Interesting finds on Welsh beaches
Marine Biologist Eilir Morgan identified some interesting creatures found on a South Wales beach from photographs sent in to the School of Ocean Sciences. Further sightings have also been reported from North Wales.
Photos courtesy of the finder, David Luckhurst.
"I believe what you've found is a species of 'stalked' or 'goose' barnacle (Class: Cirripedia,
Order: Thoracica) that has been, like you postulated, washed up on the shore, most likely during a storm event.

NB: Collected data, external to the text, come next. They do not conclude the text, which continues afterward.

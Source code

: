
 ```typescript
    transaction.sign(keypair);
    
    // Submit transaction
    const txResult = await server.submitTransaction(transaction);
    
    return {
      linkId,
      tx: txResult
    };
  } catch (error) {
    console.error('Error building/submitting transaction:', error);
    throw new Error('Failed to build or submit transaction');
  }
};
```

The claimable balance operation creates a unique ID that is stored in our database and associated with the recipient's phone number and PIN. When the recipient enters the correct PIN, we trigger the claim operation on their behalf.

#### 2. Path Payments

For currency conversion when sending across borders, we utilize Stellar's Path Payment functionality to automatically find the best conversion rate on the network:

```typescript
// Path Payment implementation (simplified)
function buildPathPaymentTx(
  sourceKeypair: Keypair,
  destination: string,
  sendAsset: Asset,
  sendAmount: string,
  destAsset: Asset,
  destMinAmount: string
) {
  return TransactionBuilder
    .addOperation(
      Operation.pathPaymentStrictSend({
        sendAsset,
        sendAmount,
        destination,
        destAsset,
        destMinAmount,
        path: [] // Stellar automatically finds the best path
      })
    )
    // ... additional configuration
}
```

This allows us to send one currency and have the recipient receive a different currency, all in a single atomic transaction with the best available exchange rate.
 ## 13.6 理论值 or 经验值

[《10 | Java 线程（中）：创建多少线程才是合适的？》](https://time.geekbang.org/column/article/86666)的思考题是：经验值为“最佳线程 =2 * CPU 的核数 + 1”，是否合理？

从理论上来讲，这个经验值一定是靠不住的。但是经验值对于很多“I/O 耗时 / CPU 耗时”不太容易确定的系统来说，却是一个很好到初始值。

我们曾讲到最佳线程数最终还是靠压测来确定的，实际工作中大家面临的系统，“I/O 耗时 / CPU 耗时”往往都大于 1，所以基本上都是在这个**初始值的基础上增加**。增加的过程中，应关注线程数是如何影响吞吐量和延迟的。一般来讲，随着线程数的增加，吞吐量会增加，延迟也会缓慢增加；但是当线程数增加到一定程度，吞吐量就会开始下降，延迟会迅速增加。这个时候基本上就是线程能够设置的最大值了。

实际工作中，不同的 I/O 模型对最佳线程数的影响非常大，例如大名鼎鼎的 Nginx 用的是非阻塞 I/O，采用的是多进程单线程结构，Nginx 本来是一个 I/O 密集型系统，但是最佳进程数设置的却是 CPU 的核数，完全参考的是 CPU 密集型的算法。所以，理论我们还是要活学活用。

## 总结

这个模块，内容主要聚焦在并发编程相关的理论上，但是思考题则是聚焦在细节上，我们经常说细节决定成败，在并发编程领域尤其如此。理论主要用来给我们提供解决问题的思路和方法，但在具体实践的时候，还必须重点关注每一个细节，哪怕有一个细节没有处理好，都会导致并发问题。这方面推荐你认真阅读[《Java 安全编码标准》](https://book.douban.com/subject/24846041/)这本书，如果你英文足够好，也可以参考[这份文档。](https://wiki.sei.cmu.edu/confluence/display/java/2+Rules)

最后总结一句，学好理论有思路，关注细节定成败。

Whilst I'm by no means an expert in the field, I'm nearly certain that the species in question is Dosima fascicularis (Ellis and Solander), commonly known as the 'buoy barnacle'. The head region of each barnacle
is usually up to 30mm in length. The plates are thin, smooth and distinctively curved as shown clearly in your images, giving it a streamlined shape. The neck of this species is shorter than its head and is usually coloured in pale-yellowish to purpulish-brown hues. It secretes a type of 'communal float' that apparently has the texture of expanded polystyrene(?!); this is the white bit that you found in the middle of each group of barnacles. Interestingly, smaller individuals attach to small floating objects such as feathers (interesting that these are also present on the strand line...!) and straws, with larger conspecifics supplementing their floatation by the production of this white material around the material upon which they initially settled.
The species is cosmopolitan in warmer seas and is often found stranded on south and west coasts of the British Isles, as well as the west coasts of France, Spain and Portugal, sometimes in large numbers (some of this information taken from Hayward & Ryland, 2002)."